[Dataset entries — start]
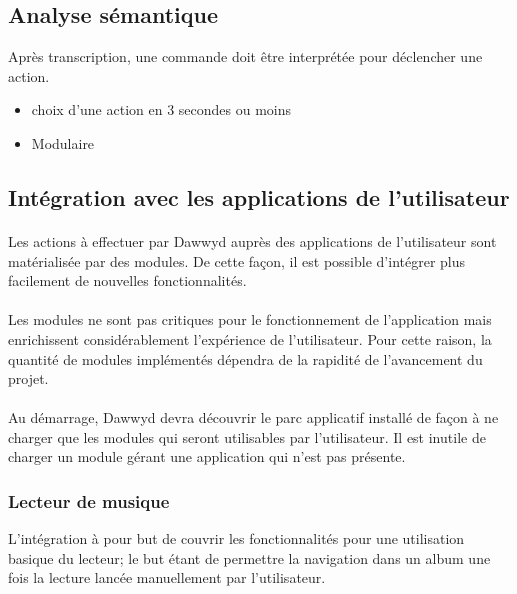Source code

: \documentclass[12pt]{article}
\begin{document}
    \subsection{Analyse sémantique}
    Après transcription, une commande doit être interprétée pour déclencher une
    action.
    \begin{itemize}
        \item choix d'une action en 3 secondes ou moins
        \item Modulaire
    \end{itemize}

    \subsection{Intégration avec les applications de l'utilisateur}
    \paragraph{}
    Les actions à effectuer par Dawwyd auprès des applications de l'utilisateur
    sont matérialisée par des modules. De cette façon, il est possible
    d'intégrer plus facilement de nouvelles fonctionnalités.

    \paragraph{}
    Les modules ne sont pas critiques pour le fonctionnement de l'application
    mais enrichissent considérablement l'expérience de l'utilisateur. Pour
    cette raison, la quantité de modules implémentés dépendra de la rapidité
    de l'avancement du projet.

    \paragraph{}
    Au démarrage, Dawwyd devra découvrir le parc applicatif installé de façon à
    ne charger que les modules qui seront utilisables par l'utilisateur. Il est
    inutile de charger un module gérant une application qui n'est pas présente.


    \subsubsection{Lecteur de musique}
    L'intégration à pour but de couvrir les fonctionnalités pour une utilisation
    basique du lecteur; le but étant de permettre la navigation dans un album
    une fois la lecture lancée manuellement par l'utilisateur.
\end{document}
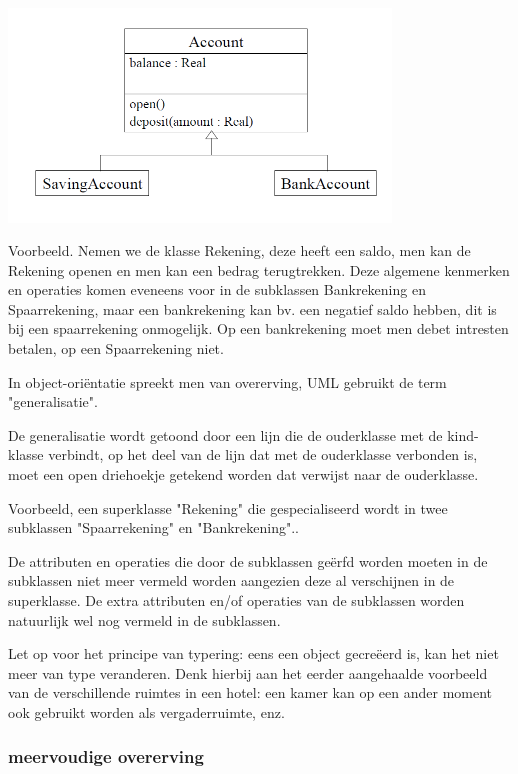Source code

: 
\begin{center}
\includegraphics[width=4in]{img/con1}%
\end{center}

Voorbeeld. Nemen we de klasse Rekening, deze heeft een saldo, men kan de Rekening openen en men kan een bedrag terugtrekken. Deze algemene kenmerken en operaties komen eveneens voor in de subklassen Bankrekening en Spaarrekening, maar een bankrekening kan bv. een negatief saldo hebben, dit is bij een spaarrekening onmogelijk. Op een bankrekening moet men debet intresten betalen, op een Spaarrekening niet.

In object-oriëntatie spreekt men van overerving, UML gebruikt de term "generalisatie".

De generalisatie wordt getoond door een lijn die de ouderklasse met de kind- klasse verbindt, op het deel van de lijn dat met de ouderklasse verbonden is, moet een open driehoekje getekend worden dat verwijst naar de ouderklasse.

Voorbeeld, een superklasse "Rekening" die gespecialiseerd wordt in twee subklassen "Spaarrekening" en "Bankrekening"..

De attributen en operaties die door de subklassen geërfd worden moeten in de subklassen niet meer vermeld worden aangezien deze al verschijnen in de superklasse. De extra attributen en/of operaties van de subklassen worden natuurlijk wel nog vermeld in de subklassen.

Let op voor het principe van typering: eens een object gecreëerd is, kan het niet meer van type veranderen. Denk hierbij aan het eerder aangehaalde voorbeeld van de verschillende ruimtes in een hotel: een kamer kan op een ander moment ook gebruikt worden als vergaderruimte, enz.

\subsubsection{meervoudige overerving}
[Dataset entries — finish]
# Assignment:
None of the pictures should be copied, but every record above must be restated in full.

# Final answer:
Source code

: \documentclass[12pt]{article}
\begin{document}
    \subsection{Analyse sémantique}
    Après transcription, une commande doit être interprétée pour déclencher une
    action.
    \begin{itemize}
        \item choix d'une action en 3 secondes ou moins
        \item Modulaire
    \end{itemize}

    \subsection{Intégration avec les applications de l'utilisateur}
    \paragraph{}
    Les actions à effectuer par Dawwyd auprès des applications de l'utilisateur
    sont matérialisée par des modules. De cette façon, il est possible
    d'intégrer plus facilement de nouvelles fonctionnalités.

    \paragraph{}
    Les modules ne sont pas critiques pour le fonctionnement de l'application
    mais enrichissent considérablement l'expérience de l'utilisateur. Pour
    cette raison, la quantité de modules implémentés dépendra de la rapidité
    de l'avancement du projet.

    \paragraph{}
    Au démarrage, Dawwyd devra découvrir le parc applicatif installé de façon à
    ne charger que les modules qui seront utilisables par l'utilisateur. Il est
    inutile de charger un module gérant une application qui n'est pas présente.


    \subsubsection{Lecteur de musique}
    L'intégration à pour but de couvrir les fonctionnalités pour une utilisation
    basique du lecteur; le but étant de permettre la navigation dans un album
    une fois la lecture lancée manuellement par l'utilisateur.
\end{document}
Source code

: 
\begin{center}
\includegraphics[width=4in]{img/con1}%
\end{center}

Voorbeeld. Nemen we de klasse Rekening, deze heeft een saldo, men kan de Rekening openen en men kan een bedrag terugtrekken. Deze algemene kenmerken en operaties komen eveneens voor in de subklassen Bankrekening en Spaarrekening, maar een bankrekening kan bv. een negatief saldo hebben, dit is bij een spaarrekening onmogelijk. Op een bankrekening moet men debet intresten betalen, op een Spaarrekening niet.

In object-oriëntatie spreekt men van overerving, UML gebruikt de term "generalisatie".

De generalisatie wordt getoond door een lijn die de ouderklasse met de kind- klasse verbindt, op het deel van de lijn dat met de ouderklasse verbonden is, moet een open driehoekje getekend worden dat verwijst naar de ouderklasse.

Voorbeeld, een superklasse "Rekening" die gespecialiseerd wordt in twee subklassen "Spaarrekening" en "Bankrekening"..

De attributen en operaties die door de subklassen geërfd worden moeten in de subklassen niet meer vermeld worden aangezien deze al verschijnen in de superklasse. De extra attributen en/of operaties van de subklassen worden natuurlijk wel nog vermeld in de subklassen.

Let op voor het principe van typering: eens een object gecreëerd is, kan het niet meer van type veranderen. Denk hierbij aan het eerder aangehaalde voorbeeld van de verschillende ruimtes in een hotel: een kamer kan op een ander moment ook gebruikt worden als vergaderruimte, enz.

\subsubsection{meervoudige overerving}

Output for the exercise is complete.